(Extracted data entries)
Content starts

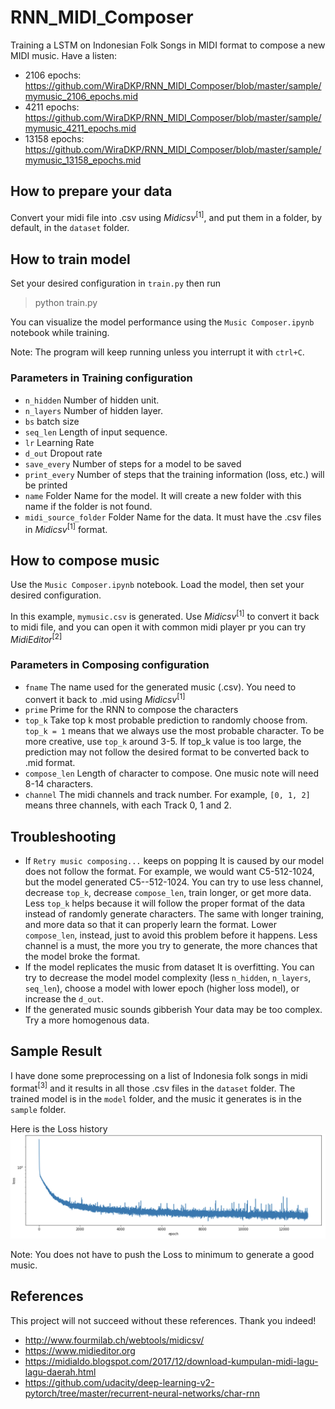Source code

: # RNN_MIDI_Composer
Training a LSTM on Indonesian Folk Songs in MIDI format to compose a new MIDI music. Have a listen:
- 2106 epochs: https://github.com/WiraDKP/RNN_MIDI_Composer/blob/master/sample/mymusic_2106_epochs.mid
- 4211 epochs: https://github.com/WiraDKP/RNN_MIDI_Composer/blob/master/sample/mymusic_4211_epochs.mid
- 13158 epochs: https://github.com/WiraDKP/RNN_MIDI_Composer/blob/master/sample/mymusic_13158_epochs.mid

## How to prepare your data
Convert your midi file into .csv using _Midicsv_<sup>[1]</sup>, and put them in a folder, by default, in the `dataset` folder. 

## How to train model
Set your desired configuration in `train.py` then run
> python train.py

You can visualize the model performance using the `Music Composer.ipynb` notebook while training.

Note: The program will keep running unless you interrupt it with `ctrl+C`.

### Parameters in Training configuration
- `n_hidden`
Number of hidden unit.
- `n_layers`
Number of hidden layer.
- `bs`
batch size
- `seq_len`
Length of input sequence.
- `lr`
Learning Rate
- `d_out`
Dropout rate
- `save_every`
Number of steps for a model to be saved
- `print_every`
Number of steps that the training information (loss, etc.) will be printed
- `name`
Folder Name for the model. It will create a new folder with this name if the folder is not found.
- `midi_source_folder`
Folder Name for the data. It must have the .csv files in _Midicsv_<sup>[1]</sup> format.

## How to compose music
Use the `Music Composer.ipynb` notebook. Load the model, then set your desired configuration.

In this example, `mymusic.csv` is generated. Use _Midicsv_<sup>[1]</sup> to convert it back to midi file, and you can open it with common midi player pr you can try _MidiEditor_<sup>[2]</sup>

### Parameters in Composing configuration
- `fname`
The name used for the generated music (.csv). You need to convert it back to .mid using _Midicsv_<sup>[1]</sup>
- `prime`
Prime for the RNN to compose the characters
- `top_k`
Take top k most probable prediction to randomly choose from. `top_k = 1` means that we always use the most probable character. To be more creative, use `top_k` around 3-5. If top_k value is too large, the prediction may not follow the desired format to be converted back to .mid format.
- `compose_len`
Length of character to compose. One music note will need 8-14 characters. 
- `channel`
The midi channels and track number. For example, `[0, 1, 2]` means three channels, with each Track 0, 1 and 2.

## Troubleshooting
- If `Retry music composing...` keeps on popping
It is caused by our model does not follow the format. For example, we would want C5-512-1024, but the model generated C5--512-1024. You can try to use less channel, decrease `top_k`, decrease `compose_len`, train longer, or get more data. Less `top_k` helps because it will follow the proper format of the data instead of randomly generate characters. The same with longer training, and more data so that it can properly learn the format. Lower `compose_len`, instead, just to avoid this problem before it happens. Less channel is a must, the more you try to generate, the more chances that the model broke the format.
- If the model replicates the music from dataset
It is overfitting. You can try to decrease the model model complexity (less `n_hidden`, `n_layers`, `seq_len`), choose a model with lower epoch (higher loss model), or increase the `d_out`.
- If the generated music sounds gibberish
Your data may be too complex. Try a more homogenous data.

## Sample Result
I have done some preprocessing on a list of Indonesia folk songs in midi format<sup>[3]</sup> and it results in all those .csv files in the `dataset` folder. The trained model is in the `model` folder, and the music it generates is in the `sample` folder.

Here is the Loss history
![](asset/Loss.png)

Note: You does not have to push the Loss to minimum to generate a good music.

## References
This project will not succeed without these references. Thank you indeed!
- http://www.fourmilab.ch/webtools/midicsv/
- https://www.midieditor.org
- https://midialdo.blogspot.com/2017/12/download-kumpulan-midi-lagu-lagu-daerah.html
- https://github.com/udacity/deep-learning-v2-pytorch/tree/master/recurrent-neural-networks/char-rnn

Content ends

• Work item
Search the entries for the word "choose" and pick out every line that holds it.

• Solution to this task
Take top k most probable prediction to randomly choose from. `top_k = 1` means that we always use the most probable character. To be more creative, use `top_k` around 3-5. If top_k value is too large, the prediction may not follow the desired format to be converted back to .mid format.
It is overfitting. You can try to decrease the model model complexity (less `n_hidden`, `n_layers`, `seq_len`), choose a model with lower epoch (higher loss model), or increase the `d_out`.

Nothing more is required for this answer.